The shells of the three species of the E. punctata group are very similar and cannot always be distinguished ( Table 1). That of E. pulchella is most similar to E. punctata , but tends to be larger, with less rounded spire whorls, weaker spiral sculpture and often a coarser and more pronounced colour pattern (compare Figs 6 and 12). Reliable distinction depends on genetic data and geographical distribution, for the three species are allopatric. Small, spotted specimens of E. pulchella have been confused with E. peregrinator (e.g. Bernard 1984, as L. meleagris ) and the two are sympatric, but the latter species possesses only a single peripheral groove and a distinct pseudumbilicus. Likewise with black and white pattern, the shell of E. soroziczac is superficially similar, but has a larger number of grooves on the last whorl (22–43, cf. 10–19 in E. pulchella ) and two pale bands within the aperture ( Table 1).

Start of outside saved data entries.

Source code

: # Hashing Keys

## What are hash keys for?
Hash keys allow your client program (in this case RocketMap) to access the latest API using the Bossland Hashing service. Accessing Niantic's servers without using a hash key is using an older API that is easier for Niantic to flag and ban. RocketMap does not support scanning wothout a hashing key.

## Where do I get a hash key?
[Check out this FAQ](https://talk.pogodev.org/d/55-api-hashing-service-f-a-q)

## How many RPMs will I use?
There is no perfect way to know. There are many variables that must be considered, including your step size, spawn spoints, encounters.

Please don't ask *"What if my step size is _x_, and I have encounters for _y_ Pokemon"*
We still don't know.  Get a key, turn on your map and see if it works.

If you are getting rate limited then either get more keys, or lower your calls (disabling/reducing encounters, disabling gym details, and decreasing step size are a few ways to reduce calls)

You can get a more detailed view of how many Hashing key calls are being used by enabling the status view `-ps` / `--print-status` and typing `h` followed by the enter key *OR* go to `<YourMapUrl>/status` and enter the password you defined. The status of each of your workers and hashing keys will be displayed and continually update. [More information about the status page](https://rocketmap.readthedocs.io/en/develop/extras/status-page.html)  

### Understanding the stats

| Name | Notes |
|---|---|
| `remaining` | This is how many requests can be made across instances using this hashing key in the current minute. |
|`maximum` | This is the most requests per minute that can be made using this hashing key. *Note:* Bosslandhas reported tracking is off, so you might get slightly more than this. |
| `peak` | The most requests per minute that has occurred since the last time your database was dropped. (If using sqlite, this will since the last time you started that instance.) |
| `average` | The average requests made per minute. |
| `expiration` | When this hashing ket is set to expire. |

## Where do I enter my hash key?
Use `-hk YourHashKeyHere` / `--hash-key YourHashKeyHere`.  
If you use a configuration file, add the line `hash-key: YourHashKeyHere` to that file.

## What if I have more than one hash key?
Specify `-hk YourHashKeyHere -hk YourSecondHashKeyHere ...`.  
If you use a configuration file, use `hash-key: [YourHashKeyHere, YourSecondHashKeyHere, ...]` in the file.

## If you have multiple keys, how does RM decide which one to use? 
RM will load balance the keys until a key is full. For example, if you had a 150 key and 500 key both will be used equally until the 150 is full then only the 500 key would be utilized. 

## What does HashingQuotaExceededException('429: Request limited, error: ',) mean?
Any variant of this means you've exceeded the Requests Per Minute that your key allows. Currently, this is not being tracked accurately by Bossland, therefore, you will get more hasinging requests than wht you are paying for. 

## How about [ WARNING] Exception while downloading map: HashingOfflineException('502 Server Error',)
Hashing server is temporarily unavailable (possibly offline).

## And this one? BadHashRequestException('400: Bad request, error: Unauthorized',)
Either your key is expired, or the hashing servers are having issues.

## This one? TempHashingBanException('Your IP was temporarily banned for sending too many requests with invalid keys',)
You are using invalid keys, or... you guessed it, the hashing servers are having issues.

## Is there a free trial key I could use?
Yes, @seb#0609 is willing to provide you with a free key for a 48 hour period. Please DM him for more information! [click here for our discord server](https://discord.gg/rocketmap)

In Namibia, at the southern limit of its range, E. pulchella has been confused with Afrolittorina knysnaensis and the two occur together at Rocky Point ( Kilburn 1972; Reid & Williams 2004). There are pronounced anatomical differences: the penis of A. knysnaensis has a broader, blunt filament and lacks a glandular disc; in its pallial oviduct the capsule gland is thrown into a separate loop. The shells are similar, but the colour pattern of A. knysnaensis is usually of fine brown speckling, often with a broad peripheral black band or black above the periphery (see Reid & Williams 2004 for a detailed account of A. knysnaensis ). Kilburn (1972) believed that the only difference between these species lay in shell colour pattern and interpreted the variation in A. knysnaensis as evidence for their hybridization; however, he also noted that at Rocky Point they remained distinct. The distant phylogenetic relationship between Afrolittorina and Echinolittorina ( Williams et al. 2003) makes the possibility of hybridization remote.